Dalam perencanaan operasi militer , sebuah strategi pertahanan adalah kebijakan untuk mencegah serangan, atau meminimalkan kerusakan serangan, dengan asumsi kekuatan pertahanan di kedalaman strategis untuk mencegah musuh dari menaklukkan wilayah. Pertahanan juga merupakan eufemisme untuk perang, yang digunakan oleh pemerintah untuk mencerminkan sikap non-agresif mereka di wilayah mereka yang tidak membawa konotasi negatif  perang, seperti  Kementerian atau Departemen Pertahanan.
Dalam lingkup kebijakan pertahanan nasional , pertahanan digunakan untuk mencakup sebagian besar militer isu. Ilmu Militer berusaha untuk mengintegrasikan semua makna pertahanan menjadi kesatuan yang utuh yang berusaha untuk memahami dan mengembangkan menggunakan diterapkan untuk semua makna di atas dalam satu struktur menejemen pertahanan nasional.
Meskipun pertahanan wilayah, perairan teritorial dan wilayah udara nasional merupakan salah satu fungsi pemerintah negara-negara berdaulat di dunia modern, Hans-Hermann Hoppe , Murray Rothbard , Morris dan Linda Tannehill , dan lain anarko-kapitalis penulis telah berpendapat bahwa hal itu bisa lebih efisien disediakan oleh vendor swasta. komputer digunakan untuk mensimulasi perilaku dari pesawat, kendaraan dan system senjata untuk memberikan praktik kepada para trainee (orang yang dilatih), dan memungkinkan mereka belajar dari kesalahan fatal yang mematikan. Komputer dapat merekan kinerja trainee dan menampilkannya kembali sehingga trainee dapat mengamati perilaku mereka sendiri dan belajar dari perilaku tersebut. Banyak orang militer masuk medan perang dengan pengalaman terbatas dalam hal penggunaan amunisi, tetapi simulasi sangat realistis sehingga mereka dapat melakukan tugas mereka dengan baik



  •         Dampak Perkembangan Tekhnologi Komputer Pada Bidang Pertahanan dan Keamanan    (militer).
Sebagaimana kita tahu, bahwa selalu ada sisi positif dan negatif dalam segala hal, begitu dalam perkembangan tekhnologi komputer.

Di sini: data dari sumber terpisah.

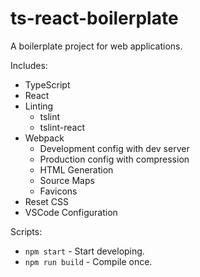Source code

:# ts-react-boilerplate

A boilerplate project for web applications.

Includes:
- TypeScript
- React
- Linting
  - tslint
  - tslint-react
- Webpack
  - Development config with dev server
  - Production config with compression
  - HTML Generation
  - Source Maps
  - Favicons
- Reset CSS
- VSCode Configuration

Scripts:
- `npm start` - Start developing.
- `npm run build` - Compile once.
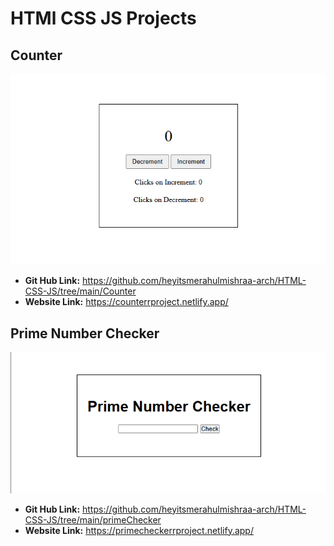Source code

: # HTMl CSS JS Projects

## Counter
![Counter Project Image](./projectImages/counter.png)
- **Git Hub Link:** https://github.com/heyitsmerahulmishraa-arch/HTML-CSS-JS/tree/main/Counter
- **Website Link:** https://counterrproject.netlify.app/

## Prime Number Checker
![Prime Checker Project Image](./projectImages/primeChecker.png)
- **Git Hub Link:** https://github.com/heyitsmerahulmishraa-arch/HTML-CSS-JS/tree/main/primeChecker
- **Website Link:** https://primecheckerrproject.netlify.app/
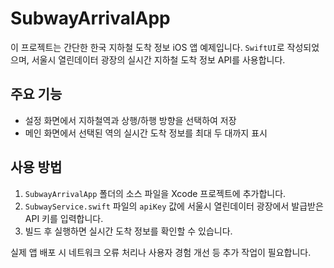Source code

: # SubwayArrivalApp

이 프로젝트는 간단한 한국 지하철 도착 정보 iOS 앱 예제입니다. `SwiftUI`로 작성되었으며, 서울시 열린데이터 광장의 실시간 지하철 도착 정보 API를 사용합니다.

## 주요 기능
- 설정 화면에서 지하철역과 상행/하행 방향을 선택하여 저장
- 메인 화면에서 선택된 역의 실시간 도착 정보를 최대 두 대까지 표시

## 사용 방법
1. `SubwayArrivalApp` 폴더의 소스 파일을 Xcode 프로젝트에 추가합니다.
2. `SubwayService.swift` 파일의 `apiKey` 값에 서울시 열린데이터 광장에서 발급받은 API 키를 입력합니다.
3. 빌드 후 실행하면 실시간 도착 정보를 확인할 수 있습니다.

실제 앱 배포 시 네트워크 오류 처리나 사용자 경험 개선 등 추가 작업이 필요합니다.
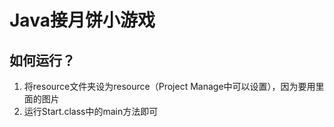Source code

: # Java接月饼小游戏


## 如何运行？
1. 将resource文件夹设为resource（Project Manage中可以设置），因为要用里面的图片
2. 运行Start.class中的main方法即可

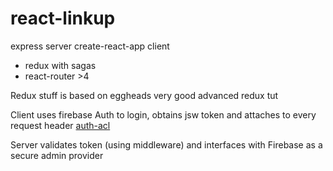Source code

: # react-linkup

express server
create-react-app client
  * redux with sagas
  * react-router >4
  
Redux stuff is based on eggheads very good advanced redux tut

Client uses firebase Auth to login, obtains jsw token and attaches to every request header
[auth-acl](./doc/auth-acl.md)

Server validates token (using middleware) and interfaces with Firebase as a secure admin provider


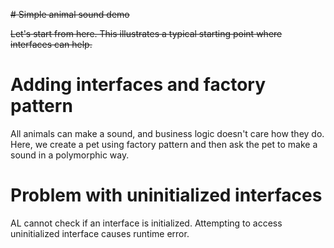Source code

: ~~# Simple animal sound demo~~

~~Let's start from here. This illustrates a typical starting point where interfaces can help.~~

# Adding interfaces and factory pattern

All animals can make a sound, and business logic doesn't care how they do. Here, we create a pet using factory pattern and then ask the pet to make a sound in a polymorphic way.

# Problem with uninitialized interfaces

AL cannot check if an interface is initialized. Attempting to access uninitialized interface causes runtime error.
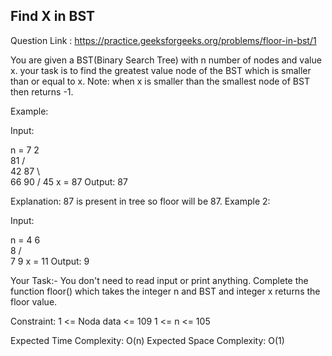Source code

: ## Find X in BST 

Question Link : https://practice.geeksforgeeks.org/problems/floor-in-bst/1

You are given a BST(Binary Search Tree) with n number of nodes and value x. your task is to find the greatest value node of the BST which is smaller than or equal to x.
Note: when x is smaller than the smallest node of BST then returns -1.

Example:

Input:

n = 7               2
                     \
                      81
                    /     \
                 42       87
                   \       \
                    66      90
                   /
                 45
x = 87
Output:
87

Explanation:
87 is present in tree so floor will be 87.
Example 2:

Input:

n = 4                     6
                           \
                            8
                          /   \
                        7       9
x = 11
Output:
9

Your Task:-
You don't need to read input or print anything. Complete the function floor() which takes the integer n and BST and integer x returns the floor value.

Constraint:
1 <= Noda data <= 109
1 <= n <= 105

Expected Time Complexity: O(n)
Expected Space Complexity: O(1)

Meskipun pada umumnya banyak yang mengatakan bahwa tekhnologi komputer telah membawa banyak kemajuan dalam berbagai bidang, namun tetap saja ada sisi negatif yang timbul darinya. Misalnya saja kasus-kasus penipuan menggunakan metode carding  yang sering dilakukan oleh para hacker.  Namun, pada kesempatan kali ini, kita akan coba membahas masalah dampak positif dan negatif dari adanya perkembangan tekhnologi komputer pada bidang pertahanan dan keamanan.
Ø Dampak positif
Seperti yang kita semua sadari, komputer telah membawa kita pada satu kehidupan baru, dimana segala sesuatunya menjadi lebih praktis, mudah, dan efisien. Berikut ini akan dipaparkan beberapa pengaruh positif dari hadirnya komputer di dalam bidang pertahanan dan keamanan. Di dalam sebuah bidang pertahanan dan keamanan, kita memerlukan banyak hal untuk menyusun sebuah strategi, mengetahui peta kekuatan lawan, dan memprediksikan segala bentuk kemungkinan yang akan terjadi. Dahulu, hal-hal tersebut di atas masih dilakukan dengan cara manual, entah itu dengan cara menggambar, pemeriksaan langsung kelapangan, dll.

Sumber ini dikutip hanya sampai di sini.